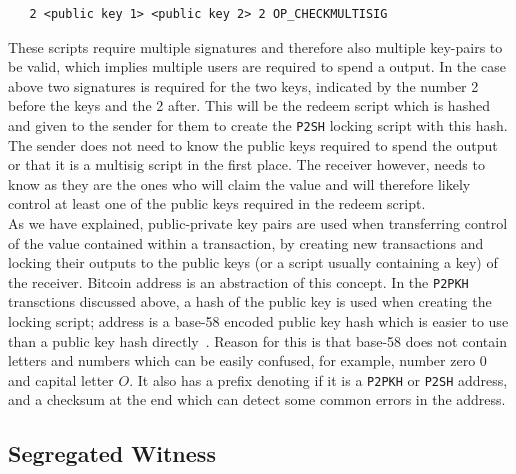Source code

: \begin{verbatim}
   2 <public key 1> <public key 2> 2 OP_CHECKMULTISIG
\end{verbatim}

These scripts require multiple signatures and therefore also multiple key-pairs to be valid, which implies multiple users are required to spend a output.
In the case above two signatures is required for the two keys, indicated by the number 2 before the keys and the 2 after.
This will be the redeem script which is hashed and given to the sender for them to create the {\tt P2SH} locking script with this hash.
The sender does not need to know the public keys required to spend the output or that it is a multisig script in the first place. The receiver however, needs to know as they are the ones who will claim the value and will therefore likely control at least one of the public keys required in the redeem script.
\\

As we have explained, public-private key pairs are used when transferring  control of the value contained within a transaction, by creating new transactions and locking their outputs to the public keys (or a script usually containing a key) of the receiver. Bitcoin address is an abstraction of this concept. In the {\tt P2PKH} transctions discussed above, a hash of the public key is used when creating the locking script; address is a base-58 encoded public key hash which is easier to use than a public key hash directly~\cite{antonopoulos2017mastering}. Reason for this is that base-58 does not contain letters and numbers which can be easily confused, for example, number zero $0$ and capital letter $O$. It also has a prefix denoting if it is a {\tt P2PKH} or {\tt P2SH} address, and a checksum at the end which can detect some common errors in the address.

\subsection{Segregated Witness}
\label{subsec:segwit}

---

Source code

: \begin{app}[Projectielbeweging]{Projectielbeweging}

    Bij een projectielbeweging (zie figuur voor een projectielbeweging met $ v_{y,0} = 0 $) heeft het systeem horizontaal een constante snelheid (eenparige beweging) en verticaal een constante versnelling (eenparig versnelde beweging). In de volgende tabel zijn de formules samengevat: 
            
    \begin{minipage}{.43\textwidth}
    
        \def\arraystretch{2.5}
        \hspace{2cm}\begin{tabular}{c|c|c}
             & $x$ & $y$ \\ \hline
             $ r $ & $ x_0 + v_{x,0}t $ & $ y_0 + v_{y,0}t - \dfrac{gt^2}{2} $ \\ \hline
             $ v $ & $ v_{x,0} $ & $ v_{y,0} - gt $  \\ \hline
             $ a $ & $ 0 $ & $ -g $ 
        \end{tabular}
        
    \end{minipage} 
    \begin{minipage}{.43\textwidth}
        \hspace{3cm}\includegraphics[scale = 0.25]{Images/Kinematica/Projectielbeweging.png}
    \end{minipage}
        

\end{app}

### What you have to do
Each line above that includes the word "required" is to be copied.

### Answer to this problem
These scripts require multiple signatures and therefore also multiple key-pairs to be valid, which implies multiple users are required to spend a output.
In the case above two signatures is required for the two keys, indicated by the number 2 before the keys and the 2 after.
The sender does not need to know the public keys required to spend the output or that it is a multisig script in the first place. The receiver however, needs to know as they are the ones who will claim the value and will therefore likely control at least one of the public keys required in the redeem script.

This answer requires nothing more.